The technology, which has been proven on pets and human volunteers, would enable firms to track staff all around a building or complex. The data could enable them to draw up estimates of workers' efficiency and productivity.
Professor Kevin Warwick of Reading University, a leading cybernetics expert, has been approached by several firms including a leading software company with a British subsidiary and Blackbaud Inc, the American software giant.
Warwick hit the headlines last summer when he had a silicon chip transponder surgically implanted in his forearm. He was subsequently able to show how a computer could monitor every move he made using detectors that were scattered around the building in which he worked.
In his experiment, Warwick showed how the system could also benefit workers by programming it to switch on lights, computers and heating systems as he entered a room - and turning them off when he left.
The technology is likely to have a strong appeal to companies with high labour costs, for which small increases in staff productivity can have a big impact on profits.

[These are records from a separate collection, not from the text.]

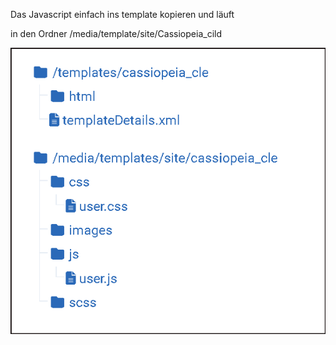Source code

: Das Javascript einfach ins template kopieren und läuft

in den Ordner  <js>   /media/template/site/Cassiopeia_cild

![alt text](image.png)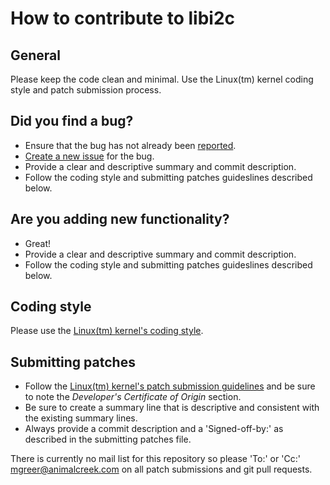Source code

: # How to contribute to libi2c

## General
Please keep the code clean and minimal.  Use the Linux(tm) kernel coding
style and patch submission process.

## Did you find a bug?
- Ensure that the bug has not already been
[reported](https://github.com/animalcreek/libi2c/issues).
- [Create a new issue](https://github.com/animalcreek/libi2c/issues/new)
for the bug.
- Provide a clear and descriptive summary and commit description.
- Follow the coding style and submitting patches guideslines described below.

## Are you adding new functionality?
- Great!
- Provide a clear and descriptive summary and commit description.
- Follow the coding style and submitting patches guideslines described below.

## Coding style
Please use the [Linux(tm) kernel's coding style](http://git.kernel.org/cgit/linux/kernel/git/torvalds/linux.git/tree/Documentation/process/coding-style.rst).

## Submitting patches

- Follow the [Linux(tm) kernel's patch submission guidelines](http://git.kernel.org/cgit/linux/kernel/git/torvalds/linux.git/tree/Documentation/process/submitting-patches.rst) and be sure to note the *Developer's Certificate of Origin*
section.
- Be sure to create a summary line that is descriptive and consistent with
the existing summary lines.
- Always provide a commit description and a 'Signed-off-by:' as described in
the submitting patches file.

There is currently no mail list for this repository so please 'To:' or
'Cc:' mgreer@animalcreek.com on all patch submissions and git pull requests.
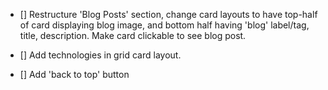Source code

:- [] Restructure 'Blog Posts' section, change card layouts to have top-half of card displaying blog image, and bottom half having 'blog' label/tag, title, description. Make card clickable to see blog post.

- [] Add technologies in grid card layout.

- [] Add 'back to top' button
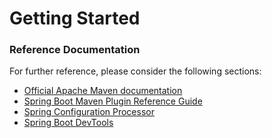 # Getting Started

### Reference Documentation
For further reference, please consider the following sections:

* [Official Apache Maven documentation](https://maven.apache.org/guides/index.html)
* [Spring Boot Maven Plugin Reference Guide](https://docs.spring.io/spring-boot/docs/2.1.8.RELEASE/maven-plugin/)
* [Spring Configuration Processor](https://docs.spring.io/spring-boot/docs/{bootVersion}/reference/htmlsingle/#configuration-metadata-annotation-processor)
* [Spring Boot DevTools](https://docs.spring.io/spring-boot/docs/{bootVersion}/reference/htmlsingle/#using-boot-devtools)

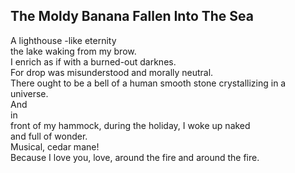 The Moldy Banana Fallen Into The Sea
------------------------------------
A lighthouse -like eternity  
the lake waking from my brow.  
I enrich as if with a burned-out darknes.  
For drop was misunderstood and morally neutral.  
There ought to be a bell of a human smooth stone crystallizing in a universe.  
And  
in  
front of my hammock, during the holiday, I woke up naked  
and full of wonder.  
Musical, cedar mane!  
Because I love you, love, around the fire and around the fire.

It is also relatively cheap - just a few pounds for each person, according to Warwick.
"For a business the potential is obvious," he said. "You can tell when people clock into work and when they leave the building. You would know at all times exactly where they were and who they were with."
Warwick admits that people will be "shocked" by the idea of companies asking their employees to have such implants. He said: "It is pushing at the limits of what society will accept but it is not such a big deal. Many employees already carry swipecards. I think this is just a step on from that."
His research follows earlier experiments by companies such as the telecommunications firm AT&T that showed how smart cards carried by staff could be programmed to relay a worker's position back to a central computer. AT&T Laboratories in Cambridge has been working on its "smart badges" for two years. They use ultrasound to tell the main computer exactly where the wearer is, allowing their desktop computers and phone calls to "follow" them around the building.
The company has, however, stopped short of suggesting staff should have devices inserted into their bodies.
The first practical application of such technology is, however, not in humans but in pets. Under the government's new "passports for pets" scheme, which replaces the quarantine system from 2001, dogs will have a microchip implanted beneath their skin to identify who they belong to.
Representatives from police forces in Britain and the United States have also expressed interest in the implant technology, according to Warwick.
He believes that submitting to an implant could be made a condition, for example, of being granted a gun licence.